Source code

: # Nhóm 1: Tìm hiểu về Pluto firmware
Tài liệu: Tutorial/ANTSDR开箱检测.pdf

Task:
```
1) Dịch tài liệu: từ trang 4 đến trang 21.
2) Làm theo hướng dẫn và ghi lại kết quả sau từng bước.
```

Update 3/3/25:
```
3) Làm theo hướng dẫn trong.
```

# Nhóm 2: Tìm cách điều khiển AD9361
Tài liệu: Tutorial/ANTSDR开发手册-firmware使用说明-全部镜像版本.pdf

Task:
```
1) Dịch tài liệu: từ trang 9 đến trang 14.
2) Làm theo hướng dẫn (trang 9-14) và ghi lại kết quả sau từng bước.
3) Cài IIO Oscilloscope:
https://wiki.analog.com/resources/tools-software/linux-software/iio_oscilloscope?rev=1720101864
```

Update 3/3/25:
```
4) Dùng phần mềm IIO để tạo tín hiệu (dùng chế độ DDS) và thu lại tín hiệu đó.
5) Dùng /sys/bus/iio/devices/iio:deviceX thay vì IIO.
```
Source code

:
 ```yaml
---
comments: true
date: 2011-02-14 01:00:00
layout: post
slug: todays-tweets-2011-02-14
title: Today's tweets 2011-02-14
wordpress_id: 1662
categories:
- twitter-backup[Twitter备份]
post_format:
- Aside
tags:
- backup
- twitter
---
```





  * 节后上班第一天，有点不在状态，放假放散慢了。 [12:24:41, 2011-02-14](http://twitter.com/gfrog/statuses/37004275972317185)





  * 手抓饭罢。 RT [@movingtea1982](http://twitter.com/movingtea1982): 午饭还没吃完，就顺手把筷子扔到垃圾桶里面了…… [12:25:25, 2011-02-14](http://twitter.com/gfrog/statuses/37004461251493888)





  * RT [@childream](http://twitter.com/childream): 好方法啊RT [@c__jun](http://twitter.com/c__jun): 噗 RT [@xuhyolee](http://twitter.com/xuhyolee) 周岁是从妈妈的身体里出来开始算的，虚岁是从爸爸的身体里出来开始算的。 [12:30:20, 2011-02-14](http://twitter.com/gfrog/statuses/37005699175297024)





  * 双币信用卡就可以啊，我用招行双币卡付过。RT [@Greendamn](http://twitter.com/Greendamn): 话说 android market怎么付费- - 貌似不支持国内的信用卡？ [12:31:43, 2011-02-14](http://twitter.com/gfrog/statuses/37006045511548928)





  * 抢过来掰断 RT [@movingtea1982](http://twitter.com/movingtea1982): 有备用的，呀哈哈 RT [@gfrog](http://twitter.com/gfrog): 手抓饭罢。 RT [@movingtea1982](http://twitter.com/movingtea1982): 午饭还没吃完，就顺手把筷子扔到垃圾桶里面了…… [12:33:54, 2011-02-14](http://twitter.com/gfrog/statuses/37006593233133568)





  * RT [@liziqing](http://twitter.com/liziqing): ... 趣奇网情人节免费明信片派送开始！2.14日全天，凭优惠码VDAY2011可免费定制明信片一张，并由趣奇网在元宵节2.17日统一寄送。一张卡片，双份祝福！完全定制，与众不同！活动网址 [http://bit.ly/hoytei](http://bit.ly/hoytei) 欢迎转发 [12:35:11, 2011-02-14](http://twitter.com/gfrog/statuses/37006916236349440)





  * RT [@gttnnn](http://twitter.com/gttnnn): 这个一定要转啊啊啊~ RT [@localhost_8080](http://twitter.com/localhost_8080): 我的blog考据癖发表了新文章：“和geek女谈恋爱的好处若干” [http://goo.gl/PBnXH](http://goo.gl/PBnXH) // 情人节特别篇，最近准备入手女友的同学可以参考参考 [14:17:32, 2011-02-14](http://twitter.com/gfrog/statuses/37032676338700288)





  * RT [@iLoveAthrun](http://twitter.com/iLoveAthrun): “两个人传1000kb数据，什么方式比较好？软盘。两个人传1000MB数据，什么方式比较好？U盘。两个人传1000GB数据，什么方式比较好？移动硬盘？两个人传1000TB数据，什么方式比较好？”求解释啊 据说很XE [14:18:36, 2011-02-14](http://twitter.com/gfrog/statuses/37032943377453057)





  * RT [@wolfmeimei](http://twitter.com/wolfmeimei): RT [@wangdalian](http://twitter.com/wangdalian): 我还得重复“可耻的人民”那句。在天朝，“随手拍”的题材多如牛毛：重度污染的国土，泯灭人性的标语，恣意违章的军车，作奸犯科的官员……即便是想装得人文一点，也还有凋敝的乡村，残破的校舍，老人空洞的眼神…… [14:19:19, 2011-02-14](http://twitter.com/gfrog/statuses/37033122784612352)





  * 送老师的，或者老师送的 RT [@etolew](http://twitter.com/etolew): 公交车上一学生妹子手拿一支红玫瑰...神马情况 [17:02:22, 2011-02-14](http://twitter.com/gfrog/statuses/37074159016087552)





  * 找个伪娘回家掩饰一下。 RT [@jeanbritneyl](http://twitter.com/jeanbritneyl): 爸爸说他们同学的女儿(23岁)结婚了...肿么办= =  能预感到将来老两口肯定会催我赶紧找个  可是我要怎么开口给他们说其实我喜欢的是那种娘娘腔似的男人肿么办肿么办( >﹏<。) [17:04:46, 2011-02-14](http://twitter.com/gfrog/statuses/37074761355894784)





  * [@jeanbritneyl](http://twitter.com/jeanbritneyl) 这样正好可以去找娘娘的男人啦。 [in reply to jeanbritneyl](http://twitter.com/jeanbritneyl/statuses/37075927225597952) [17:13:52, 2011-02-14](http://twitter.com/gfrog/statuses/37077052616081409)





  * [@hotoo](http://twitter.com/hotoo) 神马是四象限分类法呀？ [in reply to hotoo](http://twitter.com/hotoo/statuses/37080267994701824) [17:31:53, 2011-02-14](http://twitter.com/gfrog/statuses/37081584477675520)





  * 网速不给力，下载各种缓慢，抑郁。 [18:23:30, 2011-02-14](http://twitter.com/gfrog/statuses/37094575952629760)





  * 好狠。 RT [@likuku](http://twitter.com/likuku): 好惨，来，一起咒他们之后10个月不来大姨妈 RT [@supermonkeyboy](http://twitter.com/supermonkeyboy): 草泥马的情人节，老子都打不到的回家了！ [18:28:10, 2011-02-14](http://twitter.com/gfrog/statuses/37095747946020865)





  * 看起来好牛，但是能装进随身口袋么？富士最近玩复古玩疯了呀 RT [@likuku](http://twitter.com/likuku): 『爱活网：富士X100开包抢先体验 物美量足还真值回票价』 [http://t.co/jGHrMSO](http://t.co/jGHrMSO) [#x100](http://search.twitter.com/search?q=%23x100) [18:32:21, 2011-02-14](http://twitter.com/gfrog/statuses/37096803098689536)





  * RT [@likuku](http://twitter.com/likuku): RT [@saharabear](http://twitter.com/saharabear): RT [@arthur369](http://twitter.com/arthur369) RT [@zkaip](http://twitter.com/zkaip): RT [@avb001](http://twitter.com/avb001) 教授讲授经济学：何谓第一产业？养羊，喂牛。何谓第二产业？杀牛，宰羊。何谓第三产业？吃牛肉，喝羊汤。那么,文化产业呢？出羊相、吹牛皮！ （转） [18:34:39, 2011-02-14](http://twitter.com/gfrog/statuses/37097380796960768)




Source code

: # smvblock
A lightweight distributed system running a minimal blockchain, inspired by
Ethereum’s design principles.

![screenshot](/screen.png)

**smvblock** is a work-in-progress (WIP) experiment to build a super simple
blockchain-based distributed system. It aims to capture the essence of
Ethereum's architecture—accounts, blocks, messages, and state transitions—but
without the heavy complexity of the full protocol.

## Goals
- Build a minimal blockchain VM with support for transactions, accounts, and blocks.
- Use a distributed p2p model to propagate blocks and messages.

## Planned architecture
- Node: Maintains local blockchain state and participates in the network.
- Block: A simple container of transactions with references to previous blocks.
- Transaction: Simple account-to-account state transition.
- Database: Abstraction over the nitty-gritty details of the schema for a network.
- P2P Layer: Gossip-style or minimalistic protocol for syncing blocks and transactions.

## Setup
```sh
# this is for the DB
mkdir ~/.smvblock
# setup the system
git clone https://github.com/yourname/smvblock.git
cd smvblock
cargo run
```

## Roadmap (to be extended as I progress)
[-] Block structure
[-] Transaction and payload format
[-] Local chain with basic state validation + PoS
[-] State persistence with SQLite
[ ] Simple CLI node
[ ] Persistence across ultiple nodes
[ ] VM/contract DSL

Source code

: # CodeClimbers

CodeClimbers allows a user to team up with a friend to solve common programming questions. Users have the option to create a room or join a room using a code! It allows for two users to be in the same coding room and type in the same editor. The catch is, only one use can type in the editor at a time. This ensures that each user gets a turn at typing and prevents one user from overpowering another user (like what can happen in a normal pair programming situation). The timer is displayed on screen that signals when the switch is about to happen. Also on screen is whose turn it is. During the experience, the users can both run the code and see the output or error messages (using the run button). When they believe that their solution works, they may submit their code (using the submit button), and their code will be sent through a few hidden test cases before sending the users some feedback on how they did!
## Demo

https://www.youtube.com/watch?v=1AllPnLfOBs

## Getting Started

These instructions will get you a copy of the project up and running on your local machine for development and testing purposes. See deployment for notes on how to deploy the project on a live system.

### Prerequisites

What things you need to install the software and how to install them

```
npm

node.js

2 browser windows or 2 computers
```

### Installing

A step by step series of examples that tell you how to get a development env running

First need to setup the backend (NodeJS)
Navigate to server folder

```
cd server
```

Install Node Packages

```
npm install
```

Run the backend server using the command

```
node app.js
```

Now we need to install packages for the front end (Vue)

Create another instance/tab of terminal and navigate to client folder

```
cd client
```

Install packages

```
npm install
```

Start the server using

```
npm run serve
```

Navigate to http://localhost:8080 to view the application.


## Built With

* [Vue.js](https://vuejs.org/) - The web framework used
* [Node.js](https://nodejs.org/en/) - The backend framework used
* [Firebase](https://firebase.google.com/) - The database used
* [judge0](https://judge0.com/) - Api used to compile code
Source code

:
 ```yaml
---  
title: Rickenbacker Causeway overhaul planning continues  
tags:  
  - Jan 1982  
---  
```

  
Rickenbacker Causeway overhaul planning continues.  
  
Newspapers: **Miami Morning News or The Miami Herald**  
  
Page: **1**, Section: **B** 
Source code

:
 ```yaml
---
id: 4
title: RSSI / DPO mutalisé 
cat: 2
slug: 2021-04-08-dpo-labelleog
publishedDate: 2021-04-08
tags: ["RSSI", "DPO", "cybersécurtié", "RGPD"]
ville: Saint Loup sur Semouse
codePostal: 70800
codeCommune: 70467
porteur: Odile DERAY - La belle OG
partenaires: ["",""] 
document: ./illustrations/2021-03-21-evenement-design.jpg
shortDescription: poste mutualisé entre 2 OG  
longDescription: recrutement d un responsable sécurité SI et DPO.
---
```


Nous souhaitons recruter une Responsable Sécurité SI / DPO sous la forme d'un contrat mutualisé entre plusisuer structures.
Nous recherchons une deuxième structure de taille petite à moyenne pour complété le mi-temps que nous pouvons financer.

:::

Instructions to follow: Out of the listing above, reproduce exactly the lines from the one with "without the heavy" up to and including the one with "- Database: Abstraction".

Written answer:
without the heavy complexity of the full protocol.

## Goals
- Build a minimal blockchain VM with support for transactions, accounts, and blocks.
- Use a distributed p2p model to propagate blocks and messages.

## Planned architecture
- Node: Maintains local blockchain state and participates in the network.
- Block: A simple container of transactions with references to previous blocks.
- Transaction: Simple account-to-account state transition.
- Database: Abstraction over the nitty-gritty details of the schema for a network.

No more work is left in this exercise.